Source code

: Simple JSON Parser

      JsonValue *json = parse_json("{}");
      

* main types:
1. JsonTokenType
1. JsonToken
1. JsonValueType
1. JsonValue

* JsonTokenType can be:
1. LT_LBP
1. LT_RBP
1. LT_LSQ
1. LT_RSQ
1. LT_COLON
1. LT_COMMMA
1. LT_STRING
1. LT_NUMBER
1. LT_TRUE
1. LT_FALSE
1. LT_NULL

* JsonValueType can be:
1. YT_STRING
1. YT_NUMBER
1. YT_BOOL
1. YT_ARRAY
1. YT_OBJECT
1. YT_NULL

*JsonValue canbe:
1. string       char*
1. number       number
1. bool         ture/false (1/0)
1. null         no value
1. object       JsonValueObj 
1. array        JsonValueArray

---

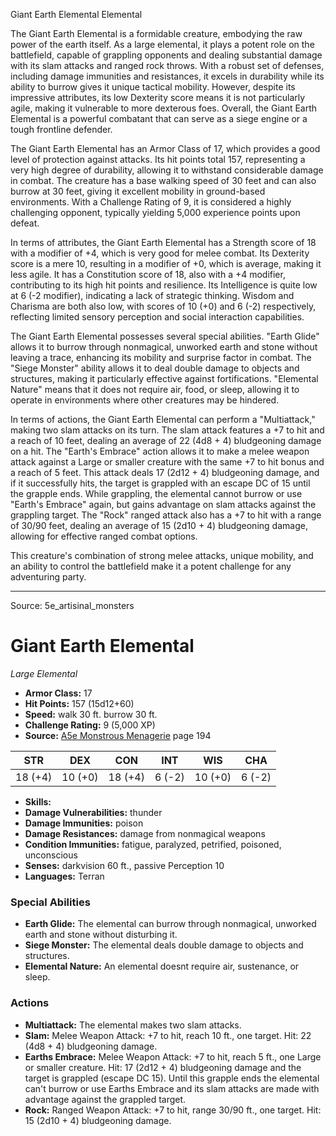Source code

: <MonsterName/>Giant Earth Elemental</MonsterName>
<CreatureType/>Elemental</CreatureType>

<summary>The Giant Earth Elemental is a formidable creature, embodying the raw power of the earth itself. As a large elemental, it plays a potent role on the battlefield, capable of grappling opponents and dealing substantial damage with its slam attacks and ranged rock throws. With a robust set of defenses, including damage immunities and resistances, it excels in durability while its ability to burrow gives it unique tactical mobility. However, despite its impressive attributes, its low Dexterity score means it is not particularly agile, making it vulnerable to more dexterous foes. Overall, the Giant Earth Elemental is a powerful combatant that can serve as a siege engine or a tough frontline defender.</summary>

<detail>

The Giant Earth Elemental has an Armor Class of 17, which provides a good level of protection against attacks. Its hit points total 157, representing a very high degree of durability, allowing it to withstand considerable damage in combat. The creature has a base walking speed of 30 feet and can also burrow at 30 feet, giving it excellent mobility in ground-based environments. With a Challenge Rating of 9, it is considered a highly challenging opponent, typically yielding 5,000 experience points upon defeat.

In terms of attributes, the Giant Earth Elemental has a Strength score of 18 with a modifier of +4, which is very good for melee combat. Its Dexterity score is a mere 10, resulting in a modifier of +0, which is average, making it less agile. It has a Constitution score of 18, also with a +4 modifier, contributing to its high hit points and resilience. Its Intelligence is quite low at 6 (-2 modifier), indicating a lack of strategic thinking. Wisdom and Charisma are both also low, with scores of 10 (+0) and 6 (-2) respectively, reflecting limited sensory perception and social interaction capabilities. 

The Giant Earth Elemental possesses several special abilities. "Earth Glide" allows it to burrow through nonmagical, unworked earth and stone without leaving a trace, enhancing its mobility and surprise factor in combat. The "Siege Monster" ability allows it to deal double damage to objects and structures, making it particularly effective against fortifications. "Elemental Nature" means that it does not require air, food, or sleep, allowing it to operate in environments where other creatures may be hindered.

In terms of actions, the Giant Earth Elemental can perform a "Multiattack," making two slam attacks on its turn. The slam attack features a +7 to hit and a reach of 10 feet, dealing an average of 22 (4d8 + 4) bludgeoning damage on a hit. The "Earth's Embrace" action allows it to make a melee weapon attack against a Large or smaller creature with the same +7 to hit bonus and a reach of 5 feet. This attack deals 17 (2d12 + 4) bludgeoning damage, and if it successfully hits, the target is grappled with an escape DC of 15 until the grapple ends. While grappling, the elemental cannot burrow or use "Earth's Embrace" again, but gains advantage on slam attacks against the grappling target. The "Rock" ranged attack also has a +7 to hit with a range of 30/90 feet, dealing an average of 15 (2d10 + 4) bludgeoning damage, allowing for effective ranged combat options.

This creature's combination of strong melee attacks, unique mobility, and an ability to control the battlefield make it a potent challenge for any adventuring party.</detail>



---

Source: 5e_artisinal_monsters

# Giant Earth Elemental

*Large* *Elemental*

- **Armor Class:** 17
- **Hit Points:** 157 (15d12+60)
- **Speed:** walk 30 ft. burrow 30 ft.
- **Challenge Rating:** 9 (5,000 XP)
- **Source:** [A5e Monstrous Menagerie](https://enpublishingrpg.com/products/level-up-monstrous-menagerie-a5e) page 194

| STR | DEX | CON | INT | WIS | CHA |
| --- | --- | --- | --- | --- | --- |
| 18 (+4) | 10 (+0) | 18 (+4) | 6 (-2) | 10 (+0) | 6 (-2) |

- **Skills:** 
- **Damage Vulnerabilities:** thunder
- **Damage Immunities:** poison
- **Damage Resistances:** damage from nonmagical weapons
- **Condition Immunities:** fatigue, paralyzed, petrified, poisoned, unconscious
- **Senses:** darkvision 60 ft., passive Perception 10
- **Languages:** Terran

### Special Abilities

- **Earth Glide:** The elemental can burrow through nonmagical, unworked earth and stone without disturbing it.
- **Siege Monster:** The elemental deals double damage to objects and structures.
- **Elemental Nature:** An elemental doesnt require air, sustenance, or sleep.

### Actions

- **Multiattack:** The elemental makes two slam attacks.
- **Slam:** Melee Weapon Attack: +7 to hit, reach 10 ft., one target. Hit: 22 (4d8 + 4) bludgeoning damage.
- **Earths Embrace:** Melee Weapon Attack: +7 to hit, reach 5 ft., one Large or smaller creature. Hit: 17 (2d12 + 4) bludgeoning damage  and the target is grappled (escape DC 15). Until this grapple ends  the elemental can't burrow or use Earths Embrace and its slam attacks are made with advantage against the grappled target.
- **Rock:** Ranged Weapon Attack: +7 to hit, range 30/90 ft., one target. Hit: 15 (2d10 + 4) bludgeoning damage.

What you are asked to do —
Where does the word "unworked" appear in the material above? Copy every line that holds it.

Response area —
The Giant Earth Elemental possesses several special abilities. "Earth Glide" allows it to burrow through nonmagical, unworked earth and stone without leaving a trace, enhancing its mobility and surprise factor in combat. The "Siege Monster" ability allows it to deal double damage to objects and structures, making it particularly effective against fortifications. "Elemental Nature" means that it does not require air, food, or sleep, allowing it to operate in environments where other creatures may be hindered.
- **Earth Glide:** The elemental can burrow through nonmagical, unworked earth and stone without disturbing it.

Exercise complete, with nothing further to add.